The internet has changed a lot of things, and that's why herbal supplements are such a problem.

"It was very, very difficult to decipher what was happening to some of these patients, and there was also a lot of antagonism to even listening to what I had to say," she added. "They trusted their health-food store source, their chiropractor, or whoever referred them to the product, more than they trusted me."

In this small study, Strohecker and colleagues began looking at the most commonly used herbal and nonherbal supplements used in the US. Approximately 20% of the population takes some form of supplement, but many do not disclose this information to their doctor, she added. The researchers assessed the top 20 herbal and top 20 nonherbal supplements based on 2008 sales data and reviewed their potential to interact with warfarin. They searched numerous databases for relevant case reports and clinical trials documenting supplement-drug interaction, including changes in INR, bleeding risks, and thromboembolic events.

Of the 40 most commonly used herbal and nonherbal supplements, more than 50% have a direct or indirect interaction with warfarin. Among the 10 most popular supplements, 80% are known to interact with warfarin. Of the 40 herbal and nonherbals, 35% can significantly change the INR, with nine supplements known to increase the risk of bleeding and five known to decrease the effectiveness of warfarin. Glucosamine, essential fatty acids, multiherb products, and primrose oil can increase prothrombin times, while coenzyme Q10, soy, melatonin, ginseng, and St John's wort can decrease prothrombin times.

Most Patients Don't See Herbs as Drugs

In addition to these data, Strohecker and colleagues followed up in 100 warfarin-treated patients, asking how many used herbal supplements, whether doctors asked about supplement use, and whether or not they disclosed this information to their clinician. To heartwire , Strohecker said that most patients are taking a multivitamin or individual vitamins. Among these, vitamin K can alter the efficacy of warfarin, although most clinicians account for its consumption when dosing warfarin. Many patients are also taking high-dose antioxidants, which can have an antiplatelet effect.

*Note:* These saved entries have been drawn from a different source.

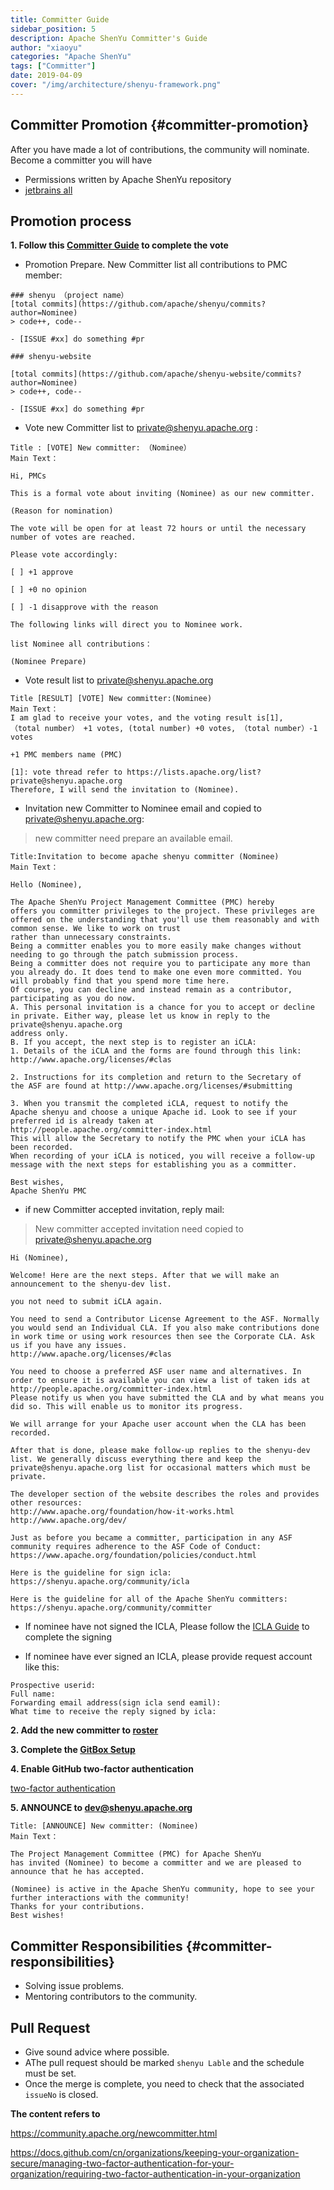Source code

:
 ```yaml
---
title: Committer Guide
sidebar_position: 5
description: Apache ShenYu Committer's Guide
author: "xiaoyu"
categories: "Apache ShenYu"
tags: ["Committer"]
date: 2019-04-09
cover: "/img/architecture/shenyu-framework.png"
---
```


## Committer Promotion {#committer-promotion}

After you have made a lot of contributions, the community will nominate. Become a committer you will have

* Permissions written by Apache ShenYu repository
* [jetbrains all](https://www.jetbrains.com/shop/eform/apache)

## Promotion process

**1. Follow this [Committer Guide](https://community.apache.org/newcommitter.html) to complete the vote**

* Promotion Prepare. New Committer list all contributions to PMC member:

```
### shenyu （project name）
[total commits](https://github.com/apache/shenyu/commits?author=Nominee)
> code++, code--

- [ISSUE #xx] do something #pr

### shenyu-website

[total commits](https://github.com/apache/shenyu-website/commits?author=Nominee)
> code++, code--

- [ISSUE #xx] do something #pr

```

* Vote new Committer list to <private@shenyu.apache.org> :

```
Title : [VOTE] New committer: （Nominee）
Main Text：

Hi, PMCs

This is a formal vote about inviting (Nominee) as our new committer.

(Reason for nomination)

The vote will be open for at least 72 hours or until the necessary number of votes are reached.

Please vote accordingly:

[ ] +1 approve

[ ] +0 no opinion

[ ] -1 disapprove with the reason

The following links will direct you to Nominee work.

list Nominee all contributions：

(Nominee Prepare)

```

* Vote result list to <private@shenyu.apache.org>

```
Title [RESULT] [VOTE] New committer:(Nominee)
Main Text：
I am glad to receive your votes, and the voting result is[1],
（total number） +1 votes, (total number) +0 votes, （total number）-1 votes

+1 PMC members name (PMC)

[1]: vote thread refer to https://lists.apache.org/list?private@shenyu.apache.org
Therefore, I will send the invitation to (Nominee).

```

* Invitation new Committer to Nominee email and copied to <private@shenyu.apache.org>:
> new committer need prepare an available email.

```
Title:Invitation to become apache shenyu committer (Nominee)
Main Text：

Hello (Nominee),

The Apache ShenYu Project Management Committee (PMC) hereby
offers you committer privileges to the project. These privileges are
offered on the understanding that you'll use them reasonably and with
common sense. We like to work on trust
rather than unnecessary constraints.
Being a committer enables you to more easily make changes without
needing to go through the patch submission process.
Being a committer does not require you to participate any more than
you already do. It does tend to make one even more committed. You
will probably find that you spend more time here.
Of course, you can decline and instead remain as a contributor,
participating as you do now.
A. This personal invitation is a chance for you to accept or decline
in private. Either way, please let us know in reply to the
private@shenyu.apache.org
address only.
B. If you accept, the next step is to register an iCLA:
1. Details of the iCLA and the forms are found through this link:
http://www.apache.org/licenses/#clas

2. Instructions for its completion and return to the Secretary of
the ASF are found at http://www.apache.org/licenses/#submitting

3. When you transmit the completed iCLA, request to notify the
Apache shenyu and choose a unique Apache id. Look to see if your
preferred id is already taken at
http://people.apache.org/committer-index.html
This will allow the Secretary to notify the PMC when your iCLA has
been recorded.
When recording of your iCLA is noticed, you will receive a follow-up
message with the next steps for establishing you as a committer.

Best wishes,
Apache ShenYu PMC
```

* if new Committer accepted invitation, reply mail:

> New committer accepted invitation need copied to <private@shenyu.apache.org>

```
Hi (Nominee),

Welcome! Here are the next steps. After that we will make an
announcement to the shenyu-dev list.

you not need to submit iCLA again.

You need to send a Contributor License Agreement to the ASF. Normally
you would send an Individual CLA. If you also make contributions done
in work time or using work resources then see the Corporate CLA. Ask
us if you have any issues.
http://www.apache.org/licenses/#clas

You need to choose a preferred ASF user name and alternatives. In
order to ensure it is available you can view a list of taken ids at
http://people.apache.org/committer-index.html
Please notify us when you have submitted the CLA and by what means you
did so. This will enable us to monitor its progress.

We will arrange for your Apache user account when the CLA has been recorded.

After that is done, please make follow-up replies to the shenyu-dev
list. We generally discuss everything there and keep the
private@shenyu.apache.org list for occasional matters which must be
private.

The developer section of the website describes the roles and provides
other resources:
http://www.apache.org/foundation/how-it-works.html
http://www.apache.org/dev/

Just as before you became a committer, participation in any ASF
community requires adherence to the ASF Code of Conduct:
https://www.apache.org/foundation/policies/conduct.html

Here is the guideline for sign icla:
https://shenyu.apache.org/community/icla

Here is the guideline for all of the Apache ShenYu committers:
https://shenyu.apache.org/community/committer
```

* If nominee have not signed the ICLA, Please follow the [ICLA Guide](https://shenyu.apache.org/community/icla/) to complete the signing

* If nominee have ever signed an ICLA, please provide request account like this:

```
Prospective userid:  
Full name: 
Forwarding email address(sign icla send eamil):
What time to receive the reply signed by icla:
```

**2. Add the new committer to [roster](https://whimsy.apache.org/roster/committee/shenyu)**

**3. Complete the [GitBox Setup](https://gitbox.apache.org/setup/)**

**4. Enable GitHub two-factor authentication**

[two-factor authentication](https://docs.github.com/cn/organizations/keeping-your-organization-secure/managing-two-factor-authentication-for-your-organization/requiring-two-factor-authentication-in-your-organization)

**5. ANNOUNCE to <dev@shenyu.apache.org>**

```
Title: [ANNOUNCE] New committer: (Nominee)
Main Text：

The Project Management Committee (PMC) for Apache ShenYu
has invited (Nominee) to become a committer and we are pleased to
announce that he has accepted.

(Nominee) is active in the Apache ShenYu community, hope to see your
further interactions with the community!
Thanks for your contributions.
Best wishes!
```


## Committer Responsibilities {#committer-responsibilities}

* Solving issue problems.
* Mentoring contributors to the community.

## Pull Request

* Give sound advice where possible.
* AThe pull request should be marked `shenyu Lable` and the schedule must be set.
* Once the merge is complete, you need to check that the associated `issueNo` is closed.

**The content refers to**

https://community.apache.org/newcommitter.html

https://docs.github.com/cn/organizations/keeping-your-organization-secure/managing-two-factor-authentication-for-your-organization/requiring-two-factor-authentication-in-your-organization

"Based on that survey, we found that doctors are truly not talking to their patients about supplements," said Strohecker. "When we actually compared what the patients were taking with what was in their profile, we found that many of these herbs, most of the time, were not listed. I think this is because most patients don't see herbs as drugs, and healthcare providers aren't specifically asking if they're using any herbal supplements or over-the-counter medications. 'What drugs are you on?' is usually what gets asked."

With these findings, Strohecker is now working on the development of an interactive learning program that outlines these data and encourages doctors and clinical staff to ask questions about supplements. The program is also designed for patients, educating them about herbal supplements and interactions. This program is expected to be used later in the year at the Intermountain Medical Center in Salt Lake City, UT.

"With my students in the clinic, we're working on learning how to really communicate with the patient and to engage with them," said Strohecker. "It's important for the patient to have this knowledge. I have times when they look perfect, but if they go out to celebrate the Super Bowl and have five beers to drink and then start to bleed, they need to know what to do. They need to be able to put two and two together and say, Oh, okay, I did something wrong here."